ASSIGNMENT: How many lines in the records below contain "assets"? Reply with the number only.

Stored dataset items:
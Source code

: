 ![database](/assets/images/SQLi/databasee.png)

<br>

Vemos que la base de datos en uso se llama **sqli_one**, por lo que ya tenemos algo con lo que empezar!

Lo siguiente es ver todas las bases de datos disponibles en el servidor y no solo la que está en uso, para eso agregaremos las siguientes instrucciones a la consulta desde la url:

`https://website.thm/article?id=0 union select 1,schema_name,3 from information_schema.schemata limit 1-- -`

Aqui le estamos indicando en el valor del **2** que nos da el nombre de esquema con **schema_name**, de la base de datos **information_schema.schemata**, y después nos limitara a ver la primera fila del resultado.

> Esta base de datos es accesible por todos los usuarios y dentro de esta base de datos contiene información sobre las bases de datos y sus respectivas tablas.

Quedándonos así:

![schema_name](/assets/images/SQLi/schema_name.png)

* * *

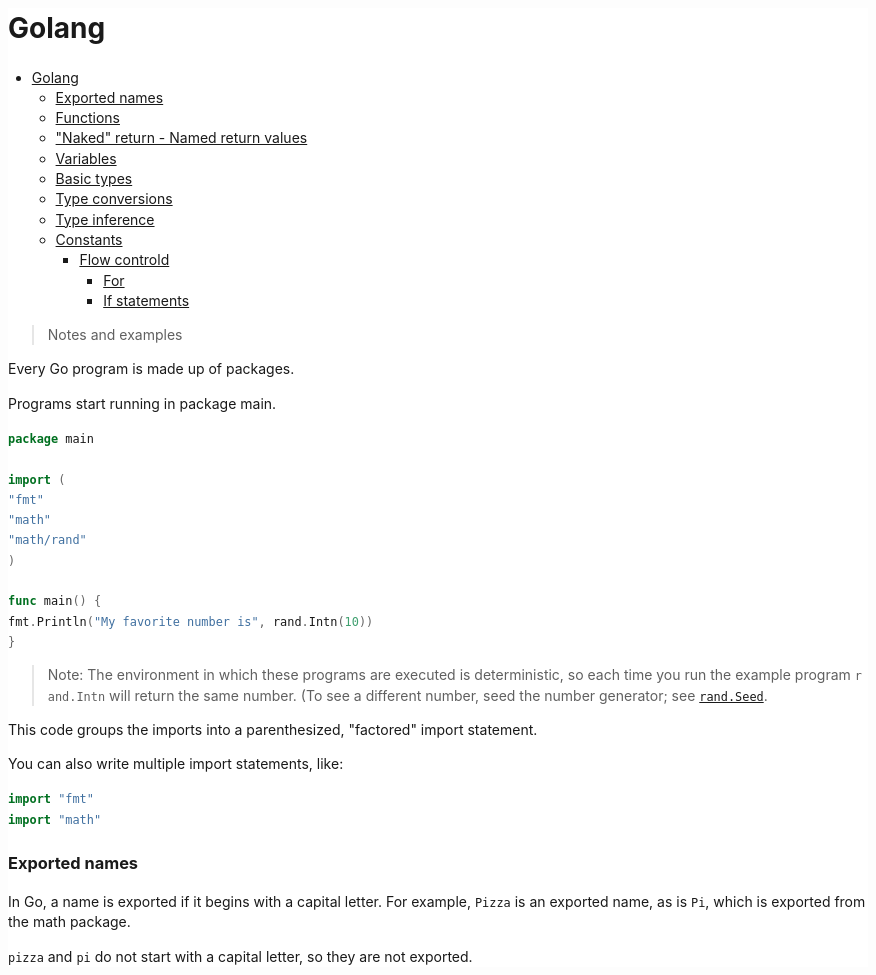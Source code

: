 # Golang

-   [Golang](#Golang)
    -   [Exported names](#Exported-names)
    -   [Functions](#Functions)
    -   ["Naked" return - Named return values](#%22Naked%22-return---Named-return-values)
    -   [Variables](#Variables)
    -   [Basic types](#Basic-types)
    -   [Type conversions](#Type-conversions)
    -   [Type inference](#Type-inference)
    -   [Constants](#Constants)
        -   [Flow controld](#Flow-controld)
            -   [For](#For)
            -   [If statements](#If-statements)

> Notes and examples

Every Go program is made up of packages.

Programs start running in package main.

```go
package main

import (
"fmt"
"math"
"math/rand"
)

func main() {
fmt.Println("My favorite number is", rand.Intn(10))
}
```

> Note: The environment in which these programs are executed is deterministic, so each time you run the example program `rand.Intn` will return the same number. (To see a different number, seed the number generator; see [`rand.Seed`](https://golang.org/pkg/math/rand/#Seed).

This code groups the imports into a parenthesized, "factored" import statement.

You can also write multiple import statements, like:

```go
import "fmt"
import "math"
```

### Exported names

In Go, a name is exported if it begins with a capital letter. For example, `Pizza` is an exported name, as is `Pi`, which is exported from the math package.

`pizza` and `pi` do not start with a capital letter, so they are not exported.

RESULT: 2